**The task**
Please print all the lines below exactly as they are written.
───── Data provided ─────
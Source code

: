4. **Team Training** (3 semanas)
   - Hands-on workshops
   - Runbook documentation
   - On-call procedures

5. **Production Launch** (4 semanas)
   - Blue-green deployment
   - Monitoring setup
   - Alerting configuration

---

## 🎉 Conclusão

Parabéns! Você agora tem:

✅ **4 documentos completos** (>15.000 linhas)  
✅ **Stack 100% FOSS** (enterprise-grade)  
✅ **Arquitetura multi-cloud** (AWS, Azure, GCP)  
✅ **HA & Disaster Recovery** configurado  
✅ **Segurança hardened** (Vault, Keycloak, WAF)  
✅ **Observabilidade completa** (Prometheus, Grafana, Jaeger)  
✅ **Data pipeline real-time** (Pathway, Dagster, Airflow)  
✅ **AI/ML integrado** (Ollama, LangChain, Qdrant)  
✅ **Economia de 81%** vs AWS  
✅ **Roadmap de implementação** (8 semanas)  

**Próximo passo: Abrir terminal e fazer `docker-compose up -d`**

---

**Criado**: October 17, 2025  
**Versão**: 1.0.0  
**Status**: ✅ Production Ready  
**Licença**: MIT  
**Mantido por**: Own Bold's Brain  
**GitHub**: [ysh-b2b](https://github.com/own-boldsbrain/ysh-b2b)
─────
**Solution for this exercise**
Source code

:4. **Team Training** (3 semanas)
   - Hands-on workshops
   - Runbook documentation
   - On-call procedures

5. **Production Launch** (4 semanas)
   - Blue-green deployment
   - Monitoring setup
   - Alerting configuration

---

## 🎉 Conclusão

Parabéns! Você agora tem:

✅ **4 documentos completos** (>15.000 linhas)  
✅ **Stack 100% FOSS** (enterprise-grade)  
✅ **Arquitetura multi-cloud** (AWS, Azure, GCP)  
✅ **HA & Disaster Recovery** configurado  
✅ **Segurança hardened** (Vault, Keycloak, WAF)  
✅ **Observabilidade completa** (Prometheus, Grafana, Jaeger)  
✅ **Data pipeline real-time** (Pathway, Dagster, Airflow)  
✅ **AI/ML integrado** (Ollama, LangChain, Qdrant)  
✅ **Economia de 81%** vs AWS  
✅ **Roadmap de implementação** (8 semanas)  

**Próximo passo: Abrir terminal e fazer `docker-compose up -d`**

---

**Criado**: October 17, 2025  
**Versão**: 1.0.0  
**Status**: ✅ Production Ready  
**Licença**: MIT  
**Mantido por**: Own Bold's Brain  
**GitHub**: [ysh-b2b](https://github.com/own-boldsbrain/ysh-b2b)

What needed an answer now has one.